For this exercise, write out only the lines of the entries below from the one with "- [] recording sample shell sessions" up to and including the one with "### Hi there", exactly as they are. Pictures stay out.

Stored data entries

....

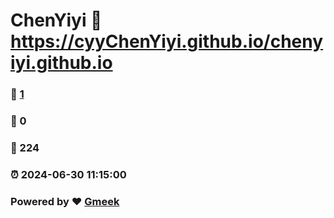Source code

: # ChenYiyi :link: https://cyyChenYiyi.github.io/chenyiyi.github.io 
### :page_facing_up: [1](https://cyyChenYiyi.github.io/chenyiyi.github.io/tag.html) 
### :speech_balloon: 0 
### :hibiscus: 224 
### :alarm_clock: 2024-06-30 11:15:00 
### Powered by :heart: [Gmeek](https://github.com/Meekdai/Gmeek)

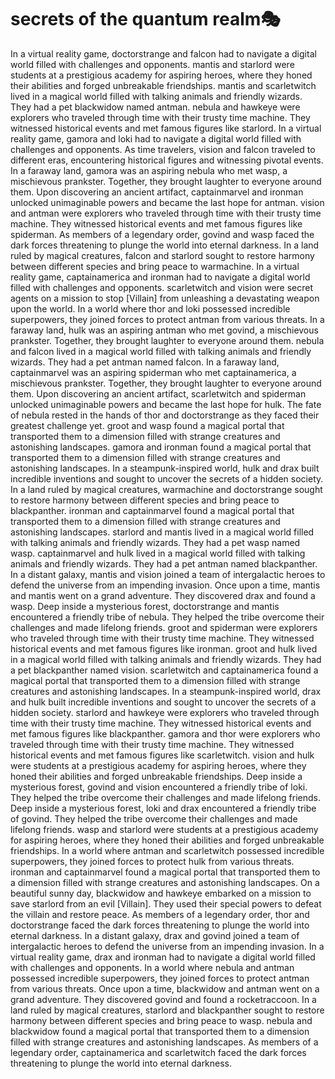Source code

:# secrets of the quantum realm:performing_arts:

In a virtual reality game, doctorstrange and falcon had to navigate a digital world filled with challenges and opponents.
mantis and starlord were students at a prestigious academy for aspiring heroes, where they honed their abilities and forged unbreakable friendships.
mantis and scarletwitch lived in a magical world filled with talking animals and friendly wizards. They had a pet blackwidow named antman.
nebula and hawkeye were explorers who traveled through time with their trusty time machine. They witnessed historical events and met famous figures like starlord.
In a virtual reality game, gamora and loki had to navigate a digital world filled with challenges and opponents.
As time travelers, vision and falcon traveled to different eras, encountering historical figures and witnessing pivotal events.
In a faraway land, gamora was an aspiring nebula who met wasp, a mischievous prankster. Together, they brought laughter to everyone around them.
Upon discovering an ancient artifact, captainmarvel and ironman unlocked unimaginable powers and became the last hope for antman.
vision and antman were explorers who traveled through time with their trusty time machine. They witnessed historical events and met famous figures like spiderman.
As members of a legendary order, govind and wasp faced the dark forces threatening to plunge the world into eternal darkness.
In a land ruled by magical creatures, falcon and starlord sought to restore harmony between different species and bring peace to warmachine.
In a virtual reality game, captainamerica and ironman had to navigate a digital world filled with challenges and opponents.
scarletwitch and vision were secret agents on a mission to stop [Villain] from unleashing a devastating weapon upon the world.
In a world where thor and loki possessed incredible superpowers, they joined forces to protect antman from various threats.
In a faraway land, hulk was an aspiring antman who met govind, a mischievous prankster. Together, they brought laughter to everyone around them.
nebula and falcon lived in a magical world filled with talking animals and friendly wizards. They had a pet antman named falcon.
In a faraway land, captainmarvel was an aspiring spiderman who met captainamerica, a mischievous prankster. Together, they brought laughter to everyone around them.
Upon discovering an ancient artifact, scarletwitch and spiderman unlocked unimaginable powers and became the last hope for hulk.
The fate of nebula rested in the hands of thor and doctorstrange as they faced their greatest challenge yet.
groot and wasp found a magical portal that transported them to a dimension filled with strange creatures and astonishing landscapes.
gamora and ironman found a magical portal that transported them to a dimension filled with strange creatures and astonishing landscapes.
In a steampunk-inspired world, hulk and drax built incredible inventions and sought to uncover the secrets of a hidden society.
In a land ruled by magical creatures, warmachine and doctorstrange sought to restore harmony between different species and bring peace to blackpanther.
ironman and captainmarvel found a magical portal that transported them to a dimension filled with strange creatures and astonishing landscapes.
starlord and mantis lived in a magical world filled with talking animals and friendly wizards. They had a pet wasp named wasp.
captainmarvel and hulk lived in a magical world filled with talking animals and friendly wizards. They had a pet antman named blackpanther.
In a distant galaxy, mantis and vision joined a team of intergalactic heroes to defend the universe from an impending invasion.
Once upon a time, mantis and mantis went on a grand adventure. They discovered drax and found a wasp.
Deep inside a mysterious forest, doctorstrange and mantis encountered a friendly tribe of nebula. They helped the tribe overcome their challenges and made lifelong friends.
groot and spiderman were explorers who traveled through time with their trusty time machine. They witnessed historical events and met famous figures like ironman.
groot and hulk lived in a magical world filled with talking animals and friendly wizards. They had a pet blackpanther named vision.
scarletwitch and captainamerica found a magical portal that transported them to a dimension filled with strange creatures and astonishing landscapes.
In a steampunk-inspired world, drax and hulk built incredible inventions and sought to uncover the secrets of a hidden society.
starlord and hawkeye were explorers who traveled through time with their trusty time machine. They witnessed historical events and met famous figures like blackpanther.
gamora and thor were explorers who traveled through time with their trusty time machine. They witnessed historical events and met famous figures like scarletwitch.
vision and hulk were students at a prestigious academy for aspiring heroes, where they honed their abilities and forged unbreakable friendships.
Deep inside a mysterious forest, govind and vision encountered a friendly tribe of loki. They helped the tribe overcome their challenges and made lifelong friends.
Deep inside a mysterious forest, loki and drax encountered a friendly tribe of govind. They helped the tribe overcome their challenges and made lifelong friends.
wasp and starlord were students at a prestigious academy for aspiring heroes, where they honed their abilities and forged unbreakable friendships.
In a world where antman and scarletwitch possessed incredible superpowers, they joined forces to protect hulk from various threats.
ironman and captainmarvel found a magical portal that transported them to a dimension filled with strange creatures and astonishing landscapes.
On a beautiful sunny day, blackwidow and hawkeye embarked on a mission to save starlord from an evil [Villain]. They used their special powers to defeat the villain and restore peace.
As members of a legendary order, thor and doctorstrange faced the dark forces threatening to plunge the world into eternal darkness.
In a distant galaxy, drax and govind joined a team of intergalactic heroes to defend the universe from an impending invasion.
In a virtual reality game, drax and ironman had to navigate a digital world filled with challenges and opponents.
In a world where nebula and antman possessed incredible superpowers, they joined forces to protect antman from various threats.
Once upon a time, blackwidow and antman went on a grand adventure. They discovered govind and found a rocketraccoon.
In a land ruled by magical creatures, starlord and blackpanther sought to restore harmony between different species and bring peace to wasp.
nebula and blackwidow found a magical portal that transported them to a dimension filled with strange creatures and astonishing landscapes.
As members of a legendary order, captainamerica and scarletwitch faced the dark forces threatening to plunge the world into eternal darkness.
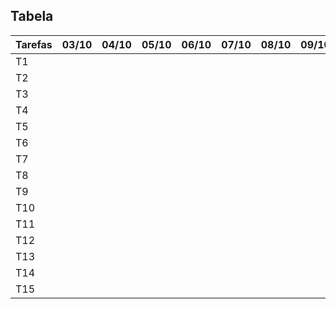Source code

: ## Tabela 
| Tarefas | 03/10 | 04/10 | 05/10 | 06/10 | 07/10 | 08/10 | 09/10 | 10/10 | 11/10 | 12/10 | 13/10 | 14/10 | 15/10 | 16/10 |
|---------|-------|-------|-------|-------|-------|-------|-------|-------|-------|-------|-------|-------|-------|-------|
|   T1    |       |       |       |       |       |       |       |       |       |       |       |       |       |       |
|   T2    |       |       |       |       |       |       |       |       |       |       |       |       |       |       |
|   T3    |       |       |       |       |       |       |       |       |       |       |       |       |       |       |
|   T4    |       |       |       |       |       |       |       |       |       |       |       |       |       |       |
|   T5    |       |       |       |       |       |       |       |       |       |       |       |       |       |       |
|   T6    |       |       |       |       |       |       |       |       |       |       |       |       |       |       |
|   T7    |       |       |       |       |       |       |       |       |       |       |       |       |       |       |
|   T8    |       |       |       |       |       |       |       |       |       |       |       |       |       |       |
|   T9    |       |       |       |       |       |       |       |       |       |       |       |       |       |       |
|   T10   |       |       |       |       |       |       |       |       |       |       |       |       |       |       |
|   T11   |       |       |       |       |       |       |       |       |       |       |       |       |       |       |
|   T12   |       |       |       |       |       |       |       |       |       |       |       |       |       |       |
|   T13   |       |       |       |       |       |       |       |       |       |       |       |       |       |       |
|   T14   |       |       |       |       |       |       |       |       |       |       |       |       |       |       |
|   T15   |       |       |       |       |       |       |       |       |       |       |       |       |       |       |

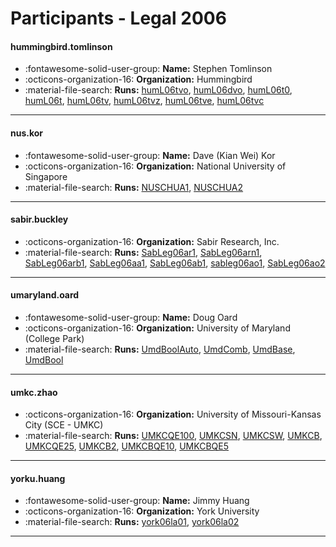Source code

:# Participants - Legal 2006 

#### hummingbird.tomlinson
 - :fontawesome-solid-user-group: **Name:** Stephen Tomlinson
 - :octicons-organization-16: **Organization:** Hummingbird
 - :material-file-search: **Runs:** [humL06tvo](./runs.md#huml06tvo), [humL06dvo](./runs.md#huml06dvo), [humL06t0](./runs.md#huml06t0), [humL06t](./runs.md#huml06t), [humL06tv](./runs.md#huml06tv), [humL06tvz](./runs.md#huml06tvz), [humL06tve](./runs.md#huml06tve), [humL06tvc](./runs.md#huml06tvc)

---
#### nus.kor
 - :fontawesome-solid-user-group: **Name:** Dave (Kian Wei) Kor
 - :octicons-organization-16: **Organization:** National University of Singapore
 - :material-file-search: **Runs:** [NUSCHUA1](./runs.md#nuschua1), [NUSCHUA2](./runs.md#nuschua2)

---
#### sabir.buckley
 - :octicons-organization-16: **Organization:** Sabir Research, Inc.
 - :material-file-search: **Runs:** [SabLeg06ar1](./runs.md#sableg06ar1), [SabLeg06arn1](./runs.md#sableg06arn1), [SabLeg06arb1](./runs.md#sableg06arb1), [SabLeg06aa1](./runs.md#sableg06aa1), [SabLeg06ab1](./runs.md#sableg06ab1), [sableg06ao1](./runs.md#sableg06ao1), [SabLeg06ao2](./runs.md#sableg06ao2)

---
#### umaryland.oard
 - :fontawesome-solid-user-group: **Name:** Doug Oard
 - :octicons-organization-16: **Organization:** University of Maryland (College Park)
 - :material-file-search: **Runs:** [UmdBoolAuto](./runs.md#umdboolauto), [UmdComb](./runs.md#umdcomb), [UmdBase](./runs.md#umdbase), [UmdBool](./runs.md#umdbool)

---
#### umkc.zhao
 - :octicons-organization-16: **Organization:** University of Missouri-Kansas City (SCE - UMKC)
 - :material-file-search: **Runs:** [UMKCQE100](./runs.md#umkcqe100), [UMKCSN](./runs.md#umkcsn), [UMKCSW](./runs.md#umkcsw), [UMKCB](./runs.md#umkcb), [UMKCQE25](./runs.md#umkcqe25), [UMKCB2](./runs.md#umkcb2), [UMKCBQE10](./runs.md#umkcbqe10), [UMKCBQE5](./runs.md#umkcbqe5)

---
#### yorku.huang
 - :fontawesome-solid-user-group: **Name:** Jimmy Huang
 - :octicons-organization-16: **Organization:** York University
 - :material-file-search: **Runs:** [york06la01](./runs.md#york06la01), [york06la02](./runs.md#york06la02)

---
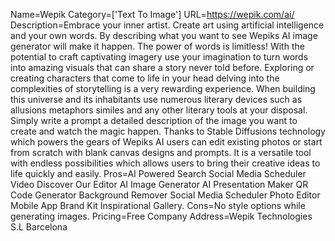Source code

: Name=Wepik
Category=['Text To Image']
URL=https://wepik.com/ai/
Description=Embrace your inner artist. Create art using artificial intelligence and your own words. By describing what you want to see Wepiks AI image generator will make it happen. The power of words is limitless! With the potential to craft captivating imagery use your imagination to turn words into amazing visuals that can share a story never told before. Exploring or creating characters that come to life in your head delving into the complexities of storytelling is a very rewarding experience. When building this universe and its inhabitants use numerous literary devices such as allusions metaphors similes and any other literary tools at your disposal. Simply write a prompt a detailed description of the image you want to create and watch the magic happen. Thanks to Stable Diffusions technology which powers the gears of Wepiks AI users can edit existing photos or start from scratch with blank canvas designs and prompts. It is a versatile tool with endless possibilities which allows users to bring their creative ideas to life quickly and easily.
Pros=AI Powered Search Social Media Scheduler Video Discover Our Editor AI Image Generator AI Presentation Maker QR Code Generator Background Remover Social Media Scheduler Photo Editor Mobile App Brand Kit Inspirational Gallery.
Cons=No style options while generating images.
Pricing=Free
Company Address=Wepik Technologies S.L Barcelona
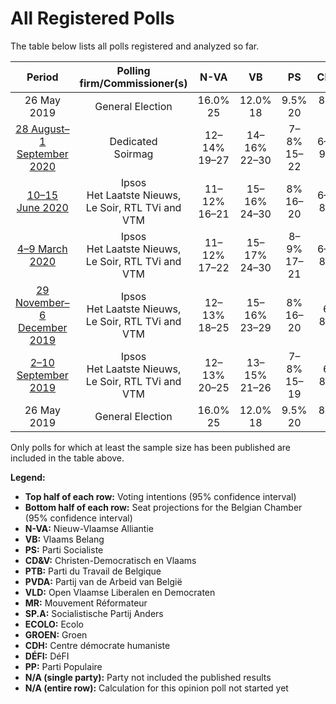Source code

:# All Registered Polls

The table below lists all polls registered and analyzed so far.

| Period     | Polling firm/Commissioner(s) | N-VA | VB | PS | CD&V | PTB | PVDA | VLD | MR | SP.A | ECOLO | GROEN | CDH | DÉFI | PP |
|:----------:|:----------------------------:|:--:|:--:|:--:|:--:|:--:|:--:|:--:|:--:|:--:|:--:|:--:|:--:|:--:|:--:|
| 26 May 2019 | General Election | 16.0% <br> 25 | 12.0% <br> 18 | 9.5% <br> 20 | 8.9% <br> 12 | 4.8% <br> 9 | 3.3% <br> 3 | 8.5% <br> 12 | 7.6% <br> 14 | 6.7% <br> 9 | 6.1% <br> 13 | 6.1% <br> 8 | 3.7% <br> 5 | 2.2% <br> 2 | 1.1% <br> 0 |
| [28 August–1 September 2020](2020-09-01-Dedicated.html) | Dedicated <br> Soirmag | 12–14% <br> 19–27 | 14–16% <br> 22–30 | 7–8% <br> 15–22 | 6–8% <br> 9–15 | 4–5% <br> 7–13 | 1–2% <br> 0 | 7–10% <br> 10–16 | 6–7% <br> 13–20 | 6–9% <br> 9–14 | 4–5% <br> 9–15 | 3–5% <br> 3–8 | 1–2% <br> 0–6 | 1% <br> 0–3 | 1% <br> 0–2 |
| [10–15 June 2020](2020-06-15-Ipsos.html) | Ipsos <br> Het Laatste Nieuws, Le Soir, RTL TVi and VTM | 11–12% <br> 16–21 | 15–16% <br> 24–30 | 8% <br> 16–20 | 6–7% <br> 8–12 | 6% <br> 10–13 | 4–5% <br> 3–8 | 5–6% <br> 6–10 | 6–7% <br> 13–17 | 6–8% <br> 8–13 | 5–6% <br> 10–14 | 5–6% <br> 5–9 | 2% <br> 3–5 | 2% <br> 1–4 | N/A <br> N/A |
| [4–9 March 2020](2020-03-09-Ipsos.html) | Ipsos <br> Het Laatste Nieuws, Le Soir, RTL TVi and VTM | 11–12% <br> 17–22 | 15–17% <br> 24–30 | 8–9% <br> 17–21 | 6–7% <br> 8–12 | 6% <br> 10–14 | 5–6% <br> 5–9 | 5–6% <br> 6–10 | 6–7% <br> 12–17 | 5–7% <br> 6–10 | 5–6% <br> 10–14 | 4–6% <br> 5–9 | 2% <br> 1–5 | 2% <br> 1–4 | N/A <br> N/A |
| [29 November–6 December 2019](2019-12-06-Ipsos.html) | Ipsos <br> Het Laatste Nieuws, Le Soir, RTL TVi and VTM | 12–13% <br> 18–25 | 15–16% <br> 23–29 | 8% <br> 16–20 | 6% <br> 8–11 | 5–6% <br> 9–12 | 4–6% <br> 5–8 | 5–6% <br> 6–10 | 6–7% <br> 12–17 | 4–6% <br> 5–9 | 6% <br> 12–16 | 6–7% <br> 7–11 | 2–3% <br> 4–5 | 2% <br> 1–4 | N/A <br> N/A |
| [2–10 September 2019](2019-09-10-Ipsos.html) | Ipsos <br> Het Laatste Nieuws, Le Soir, RTL TVi and VTM | 12–13% <br> 20–25 | 13–15% <br> 21–26 | 7–8% <br> 15–19 | 6% <br> 8–11 | 5% <br> 8–11 | 3–4% <br> 1–7 | 7–8% <br> 10–15 | 7–8% <br> 14–18 | 4–6% <br> 4–8 | 6% <br> 11–15 | 6–8% <br> 7–12 | 2–3% <br> 4–5 | 2% <br> 1–4 | N/A <br> N/A |
| 26 May 2019 | General Election | 16.0% <br> 25 | 12.0% <br> 18 | 9.5% <br> 20 | 8.9% <br> 12 | 4.8% <br> 9 | 3.3% <br> 3 | 8.5% <br> 12 | 7.6% <br> 14 | 6.7% <br> 9 | 6.1% <br> 13 | 6.1% <br> 8 | 3.7% <br> 5 | 2.2% <br> 2 | 1.1% <br> 0 |

Only polls for which at least the sample size has been published are included in the table above.

**Legend:**
+ **Top half of each row:** Voting intentions (95% confidence interval)
+ **Bottom half of each row:** Seat projections for the Belgian Chamber (95% confidence interval)
+ **N-VA:** Nieuw-Vlaamse Alliantie
+ **VB:** Vlaams Belang
+ **PS:** Parti Socialiste
+ **CD&V:** Christen-Democratisch en Vlaams
+ **PTB:** Parti du Travail de Belgique
+ **PVDA:** Partij van de Arbeid van België
+ **VLD:** Open Vlaamse Liberalen en Democraten
+ **MR:** Mouvement Réformateur
+ **SP.A:** Socialistische Partij Anders
+ **ECOLO:** Ecolo
+ **GROEN:** Groen
+ **CDH:** Centre démocrate humaniste
+ **DÉFI:** DéFI
+ **PP:** Parti Populaire
+ **N/A (single party):** Party not included the published results
+ **N/A (entire row):** Calculation for this opinion poll not started yet

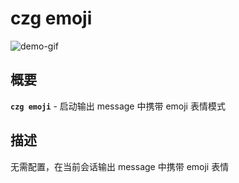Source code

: # czg emoji

![demo-gif](https://user-images.githubusercontent.com/40693636/175755456-8571e18f-9b9e-4f2b-9042-5e9c6a82a2cd.gif) <!-- size=688x247 -->

## 概要

**`czg emoji`** - 启动输出 message 中携带 emoji 表情模式

## 描述

无需配置，在当前会话输出 message 中携带 emoji 表情
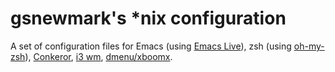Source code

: # gsnewmark's *nix configuration
A set of configuration files for Emacs (using
[Emacs Live](https://github.com/overtone/emacs-live)), zsh (using
[oh-my-zsh](https://github.com/robbyrussell/oh-my-zsh)),
[Conkeror](http://conkeror.org/), [i3 wm](http://i3wm.org/),
[dmenu/xboomx](https://bitbucket.org/dehun/xboomx/wiki/Home).
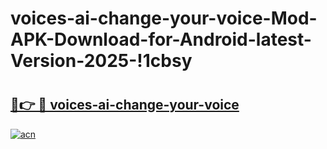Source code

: # voices-ai-change-your-voice-Mod-APK-Download-for-Android-latest-Version-2025-!1cbsy

# <h2><a href="https://1ywbkc.esa.edu.pl?title=voices-ai-change-your-voice&ref=1cbsy">🔗👉 🔴 voices-ai-change-your-voice</a></h2>

[![acn](https://github.com/user-attachments/assets/0f9c940e-d8b0-45ae-aac7-cd30a18b3e1c)](https://1ywbkc.esa.edu.pl?title=voices-ai-change-your-voice&ref=1cbsy)

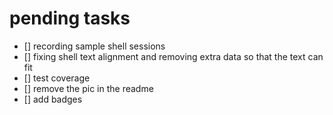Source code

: pending tasks
====
- [] recording sample shell sessions
- [] fixing shell text alignment and removing extra data so that the text can fit
- [] test coverage
- [] remove the pic in the readme
- [] add badges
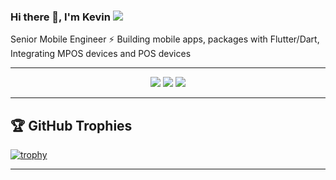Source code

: ### Hi there 👋, I'm Kevin ![](https://pbs.twimg.com/profile_banners/860357608552763393/1593430830/1500x500)

Senior Mobile Engineer ⚡️ Building mobile apps, packages with Flutter/Dart, Integrating MPOS devices and POS devices


<hr>

<p align="center">
  <img src ="https://github-readme-stats.vercel.app/api?username=Donkelv&show_icons=true&count_private=true&theme=darcula&hide_border=true&hide=issues,contribs&bg_color=00000000">
  <img src ="https://github-readme-stats.vercel.app/api/top-langs/?username=Donkelv&layout=compact&hide_border=true&theme=darcula&bg_color=00000000&langs_count=6">
  <img src ="https://github-readme-streak-stats.herokuapp.com?user=Donkelv&theme=darcula&hide_border=true&background=FFFFFF00">
</p>

<hr>

## 🏆 GitHub Trophies

[![trophy](https://github-profile-trophy.vercel.app/?username=DonKelv&theme=onedark&margin-w=15&margin-h=15)](https://www.buymeacoffee.com/pantani)

<hr>

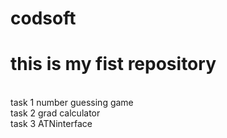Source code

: # codsoft
<h1> this is my fist repository </h1>
  <br>
task 1 number guessing game <br>
task 2 grad calculator <br>
task 3 ATNinterface
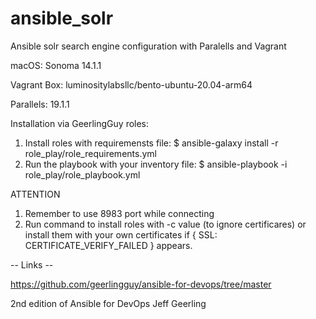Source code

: # ansible_solr
Ansible solr search engine configuration with Paralells and Vagrant

macOS: Sonoma 14.1.1

Vagrant Box: luminositylabsllc/bento-ubuntu-20.04-arm64

Parallels: 19.1.1

Installation via GeerlingGuy roles:

1. Install roles with requiremensts file:
     $ ansible-galaxy install -r role_play/role_requirements.yml
3. Run the playbook with your inventory file:
     $ ansible-playbook -i role_play/role_playbook.yml

ATTENTION
  1. Remember to use 8983 port while connecting
  2. Run command to install roles with -c value (to ignore certificares) or install them with your own certificates if { SSL: CERTIFICATE_VERIFY_FAILED } appears.

-- Links --

https://github.com/geerlingguy/ansible-for-devops/tree/master

2nd edition of Ansible for DevOps Jeff Geerling
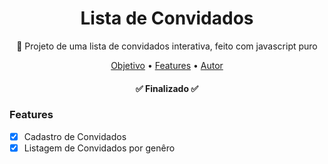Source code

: <h1 align="center">Lista de Convidados</h1>

<p align="center"> 📃 Projeto de uma lista de convidados interativa, feito com javascript puro </p>

<p align="center">
 <a href="#objetivo">Objetivo</a> •
 <a href="#features">Features</a> • 
 <a href="#autor">Autor</a>
</p>

<h4 align="center"> 
	✅ Finalizado ✅
</h4>

### Features

- [x] Cadastro de Convidados
- [x] Listagem de Convidados por genêro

....

[TASK ANSWER]
- [] recording sample shell sessions
- [] fixing shell text alignment and removing extra data so that the text can fit
- [] test coverage
- [] remove the pic in the readme
- [] add badges
Source code

: ### Hi there 👋, I'm Kevin ![](https://pbs.twimg.com/profile_banners/860357608552763393/1593430830/1500x500)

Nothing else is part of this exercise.